James himself took immediate refuge in London and from there fled towards the coast, but was captured and returned to London where he was placed under house arrest at St James’s Palace. On 17 December, William decided to remove his father-in-law from the capital, and sent the three battalions of the Dutch Blue Guards to take custody of James. On arriving at the palace, the Dutchmen found themselves faced by William, Earl of Craven, commanding several companies of the Coldstream Guards. Still loyal to his king, and despite his men being heavily outnumbered, Craven asked for permission to attack the enemy, but James refused to countenance the inevitable slaughter of his loyal troops, instead surrendering to Count Solms, the Dutch commander.7
The royal prisoner was transferred to Rochester, and from here on 22 December – arguably with the connivance of William – he escaped to the Continent, landing at the port of Ambleteuse, in northern France, on Christmas Day 1688. Whatever the truth of William’s involvement in the escape, much political capital was made of the fact that, in the eyes of many, James has abandoned his throne, effectively abdicating in favour of his daughter Mary and her husband, William of Orange.
James was immediately welcomed at the Court of his first cousin, King Louis XIV, and almost immediately came a letter which would carry his hopes of regaining his throne.

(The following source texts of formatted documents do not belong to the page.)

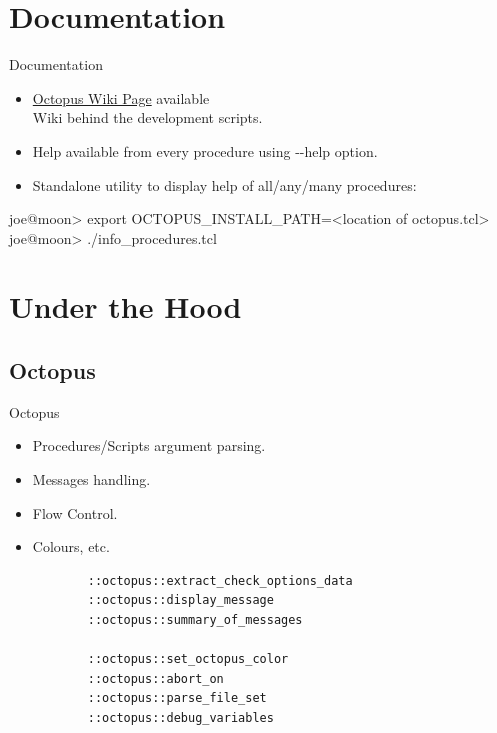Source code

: \documentclass[handout]{beamer}
\begin{document}
\section{Documentation}
\begin{frame}[fragile]{Documentation}
	\begin{itemize}
	\item \href{https://github.com/octavsly/octopus/wiki}{Octopus Wiki Page} available \\
		Wiki behind the development scripts.
	\pause
	\item Help available from every procedure using \alert{-{}-help} option.
	\pause
	\item Standalone utility to display help of all/any/many procedures:
	\pause
	\end{itemize}
	{\small
	\begin{semiverbatim}
\alert{joe@moon> export OCTOPUS_INSTALL_PATH=<location of octopus.tcl>}
\alert{joe@moon> ./info_procedures.tcl}
	\end{semiverbatim}
	}
\end{frame}

\section{Under the Hood}
\subsection{Octopus}
\begin{frame}[fragile]{Octopus}
	\begin{itemize}
	 \item Procedures/Scripts argument parsing.
	 \item Messages handling.
	 \item Flow Control.
	 \item Colours, etc.
	\end{itemize}

	{\small
	\begin{verbatim}
           ::octopus::extract_check_options_data
           ::octopus::display_message
           ::octopus::summary_of_messages
        
           ::octopus::set_octopus_color
           ::octopus::abort_on
           ::octopus::parse_file_set
           ::octopus::debug_variables
	\end{verbatim}
	}
\end{frame}
\end{document}
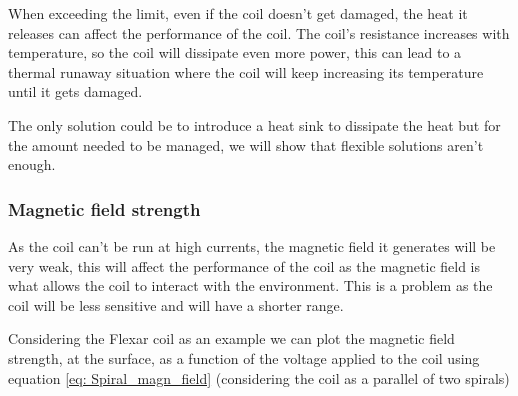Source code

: \begin{center}
\end{center}

When exceeding the limit, even if the coil doesn't get damaged, the heat it releases can affect the performance of the coil. The coil's resistance increases with temperature, so the coil will dissipate even more power, this can lead to a thermal runaway situation where the coil will keep increasing its temperature until it gets damaged.

The only solution could be to introduce a heat sink to dissipate the heat but for the amount needed to be managed, we will show that flexible solutions aren't enough.

\subsubsection{Magnetic field strength}
As the coil can't be run at high currents, the magnetic field it generates will be very weak, this will affect the performance of the coil as the magnetic field is what allows the coil to interact with the environment. This is a problem as the coil will be less sensitive and will have a shorter range.

Considering the Flexar coil as an example we can plot the magnetic field strength, at the surface, as a function of the voltage applied to the coil using equation \eqref{eq: Spiral_magn_field} (considering the coil as a parallel of two spirals)


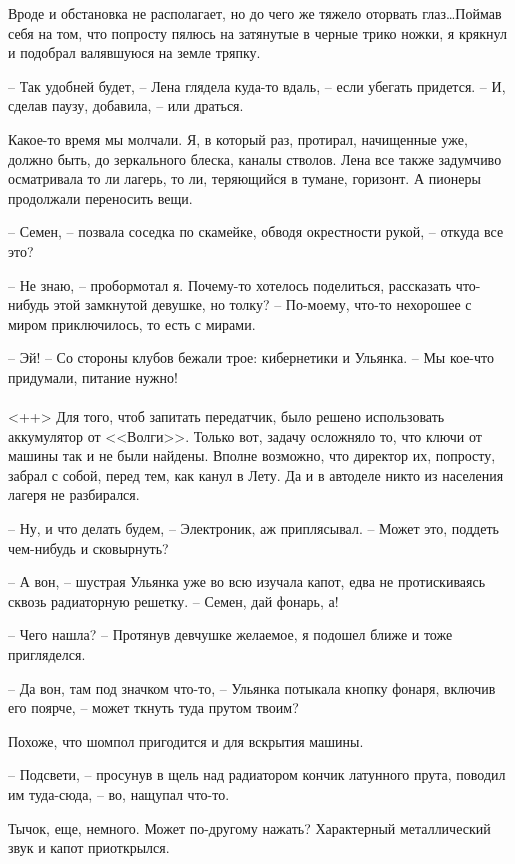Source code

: \documentclass[a4paper]{book}
\begin{document}
Вроде и обстановка не располагает, но до чего же тяжело оторвать глаз\ldots Поймав себя на том, что попросту пялюсь на затянутые в черные трико ножки, я крякнул и подобрал валявшуюся на земле тряпку. 

-- Так удобней будет, -- Лена глядела куда-то вдаль, -- если убегать придется. -- И, сделав паузу, добавила, -- или драться.

Какое-то время мы молчали. Я, в который раз, протирал, начищенные уже, должно быть, до зеркального блеска, каналы стволов. Лена все также задумчиво осматривала то ли лагерь, то ли, теряющийся в тумане, горизонт. А пионеры продолжали переносить вещи. 

-- Семен, -- позвала соседка по скамейке, обводя окрестности рукой, -- откуда все это?

-- Не знаю, -- пробормотал я. Почему-то хотелось поделиться, рассказать что-нибудь этой замкнутой девушке, но толку? -- По-моему, что-то нехорошее с миром приключилось, то есть с мирами.

-- Эй! -- Со стороны клубов бежали трое: кибернетики и Ульянка. -- Мы кое-что придумали, питание нужно!

\paragraph{}<++>
Для того, чтоб запитать передатчик, было решено использовать аккумулятор от <<Волги>>. Только вот, задачу осложняло то, что ключи от машины так и не были найдены. Вполне возможно, что директор их, попросту, забрал с собой, перед тем, как канул в Лету. Да и в автоделе никто из населения лагеря не разбирался.

-- Ну, и что делать будем, -- Электроник, аж приплясывал. -- Может это, поддеть чем-нибудь и сковырнуть? 

-- А вон, -- шустрая Ульянка уже во всю изучала капот, едва не протискиваясь сквозь радиаторную решетку. -- Семен, дай фонарь, а!

-- Чего нашла? -- Протянув девчушке желаемое, я подошел ближе и тоже пригляделся. 

-- Да вон, там под значком что-то, -- Ульянка потыкала кнопку фонаря, включив его поярче, --  может ткнуть туда прутом твоим?

Похоже, что шомпол пригодится и для вскрытия машины.

-- Подсвети, -- просунув в щель над радиатором кончик латунного прута, поводил им туда-сюда,  -- во, нащупал что-то. 

Тычок, еще, немного. Может по-другому нажать? Характерный металлический звук и капот приоткрылся. 
\end{document}
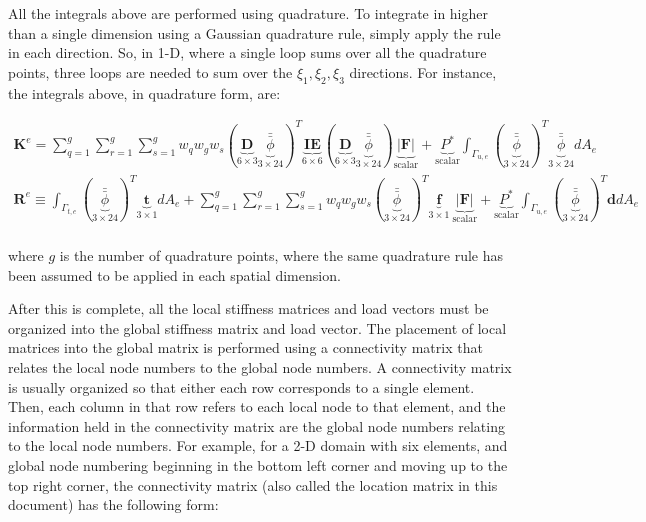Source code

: \documentclass[10pt]{article}
\begin{document}
All the integrals above are performed using quadrature. To integrate in higher than a single dimension using a Gaussian quadrature rule, simply apply the rule in each direction. So, in 1-D, where a single loop sums over all the quadrature points, three loops are needed to sum over the \(\xi_1,\xi_2,\xi_3\) directions. For instance, the integrals above, in quadrature form, are:

\begin{equation}
\label{eq:FEWeakForm_element3}
\begin{aligned}
\textbf{K}^e=\sum_{q=1}^g\sum_{r=1}^g\sum_{s=1}^gw_qw_gw_s(\underbrace{\textbf{D}}_{6\times3}\underbrace{\bar{\bar{\phi}}}_{3\times24})^T\underbrace{\textbf{IE}}_{6\times6}(\underbrace{\textbf{D}}_{6\times3}\underbrace{\bar{\bar{\phi}}}_{3\times24})\underbrace{|\textbf{F}|}_\text{scalar} +\underbrace{P^{*}}_\text{scalar}\int_{\Gamma_{u,e}}(\underbrace{\bar{\bar{\phi}}}_{3\times24})^T\underbrace{\bar{\bar{\phi}}}_{3\times24}dA_e\\
\textbf{R}^e\equiv\int_{\Gamma_{t,e}}(\underbrace{\bar{\bar{\phi}}}_{3\times24})^T\underbrace{\textbf{t}}_{3\times1}dA_e+\sum_{q=1}^g\sum_{r=1}^g\sum_{s=1}^gw_qw_gw_s(\underbrace{\bar{\bar{\phi}}}_{3\times24})^T\underbrace{\textbf{f}}_{3\times1}\ \underbrace{|\textbf{F}|}_\text{scalar}+\underbrace{P^{*}}_\text{scalar}\int_{\Gamma_{u,e}}(\underbrace{\bar{\bar{\phi}}}_{3\times24})^T\textbf{d}dA_e\\
\end{aligned}
\end{equation}

where \(g\) is the number of quadrature points, where the same quadrature rule has been assumed to be applied in each spatial dimension.







After this is complete, all the local stiffness matrices and load vectors must be organized into the global stiffness matrix and load vector. The placement of local matrices into the global matrix is performed using a connectivity matrix that relates the local node numbers to the global node numbers. A connectivity matrix is usually organized so that either each row corresponds to a single element. Then, each column in that row refers to each local node to that element, and the information held in the connectivity matrix are the global node numbers relating to the local node numbers. For example, for a 2-D domain with six elements, and global node numbering beginning in the bottom left corner and moving up to the top right corner, the connectivity matrix (also called the location matrix in this document) has the following form:
\end{document}

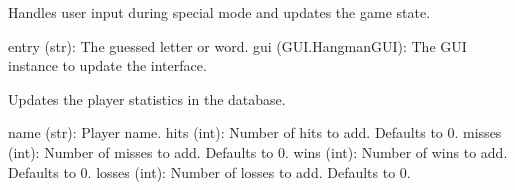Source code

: \documentclass[letterpaper,10pt,english]{sphinxmanual}
\begin{document}
\begin{fulllineitems}
\label{\detokenize{modules:Game_Logic.special_on_submit}}
\pysigstartsignatures
{}
\pysigstopsignatures
\sphinxAtStartPar
Handles user input during special mode and updates the game state.
\begin{description}
\sphinxAtStartPar
entry (str): The guessed letter or word.
gui (GUI.HangmanGUI): The GUI instance to update the interface.

\end{description}

\end{fulllineitems}


\begin{fulllineitems}
\label{\detokenize{modules:Game_Logic.update_statistics}}
\pysigstartsignatures
{}
\pysigstopsignatures
\sphinxAtStartPar
Updates the player statistics in the database.
\begin{description}
\sphinxAtStartPar
name (str): Player name.
hits (int): Number of hits to add. Defaults to 0.
misses (int): Number of misses to add. Defaults to 0.
wins (int): Number of wins to add. Defaults to 0.
losses (int): Number of losses to add. Defaults to 0.

\end{description}

\end{fulllineitems}
\end{document}
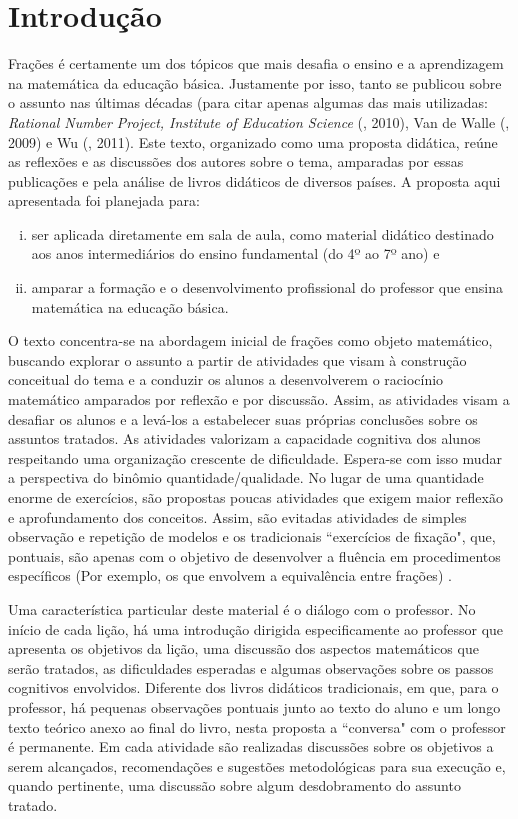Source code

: 
\setcounter{chapter}{-1}
\chapter{Introdução}


Frações é certamente um dos tópicos que mais desafia o ensino e a aprendizagem na matemática da educação básica. Justamente por isso, tanto se publicou sobre o assunto nas últimas décadas (para citar apenas algumas das mais utilizadas:  {\it Rational Number Project, Institute of Education Science} (\cite{IES}, 2010), Van de Walle (\cite{Walle}, 2009) e Wu (\cite{Wu}, 2011). Este texto, organizado como uma proposta didática,  reúne as reflexões e as discussões dos autores sobre o tema, amparadas por essas publicações e pela análise de livros didáticos de diversos países. A proposta aqui apresentada foi planejada para:

\begin{enumerate}[(i)]
\item  ser aplicada diretamente em sala de aula, como material didático destinado aos anos intermediários do ensino fundamental (do 4º ao 7º ano) e 
\item amparar a formação e o desenvolvimento profissional do professor que ensina matemática na educação básica.
\end{enumerate}

O texto concentra-se na abordagem inicial de frações como objeto matemático, buscando explorar o assunto a partir de atividades que visam à construção conceitual do tema e a conduzir os alunos a desenvolverem o raciocínio matemático amparados por reflexão e por discussão. Assim, as atividades visam a desafiar os alunos e a levá-los a estabelecer suas próprias conclusões sobre os assuntos tratados. As atividades valorizam a capacidade cognitiva dos alunos respeitando uma organização crescente de dificuldade. Espera-se com isso mudar a perspectiva do binômio quantidade/qualidade. No lugar de uma quantidade enorme de exercícios, são propostas poucas  atividades que exigem maior reflexão e aprofundamento dos conceitos. Assim, são evitadas atividades de simples observação e repetição de modelos e os tradicionais ``exercícios de fixação", que, pontuais, são apenas com o objetivo de desenvolver a fluência em procedimentos específicos (Por exemplo, os que envolvem a equivalência entre frações) . 

Uma característica particular deste material é o diálogo com o professor. No início de cada lição, há uma introdução dirigida especificamente ao professor que apresenta os objetivos da lição, uma discussão dos aspectos matemáticos que serão tratados, as dificuldades esperadas e algumas observações sobre os passos cognitivos envolvidos. Diferente dos livros didáticos tradicionais, em que, para o professor, há pequenas observações pontuais junto ao texto do aluno e um longo texto teórico anexo ao final do livro, nesta proposta a ``conversa" com o professor é permanente. Em cada atividade são realizadas discussões sobre os objetivos a serem alcançados, recomendações e sugestões metodológicas para sua execução e, quando pertinente, uma discussão sobre algum desdobramento do assunto tratado.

Following instructions given to him by James, the Lord Deputy of Ireland – Richard Talbot, the Duke of Tyrconnel – had begun a process of removing Protestants from the Irish Establishment8 and replacing them with Catholics and then, as following the Prince of Orange’s invasion, he had issued a large number of commissions, expanding the army to well over 50,000 men, far in excess of the troops currently available to William. Tyrconnel’s problem – as he wrote to Versailles – was that his men urgently needed training and equipment, and that with these at least one of the Stuart kingdoms would be safe.
With his hold on England still precarious, William now attempted to negotiate with Tyrconnel and sent, as his envoy, Colonel Richard Hamilton an Irish officer who had been interned during the recent campaign and who was, just as importantly, related to the Lord Deputy.9 Upon his arrival in Ireland, Hamilton lost no time in advising Tyrconnel as to the weakness of the new régime in London and in turn, this abetted the Lord Deputy’s decision to send the letter to the French Court.
At Versailles the initiative was taken by King Louis who saw this as a perfect opportunity to divert William away from the conflict that was raging in the Low Countries. Arrangements were soon made to outfit an expedition to Ireland, for as the celebrated French military engineer Vauban remarked, ‘I have an idea that when a man plays his last stake he ought to play it himself or to be on the spot. The King of England seems to be in this condition – His last stake is Ireland’.
It was therefore made plain that any attempt to regain the Throne of England would be decided upon an Irish battlefield.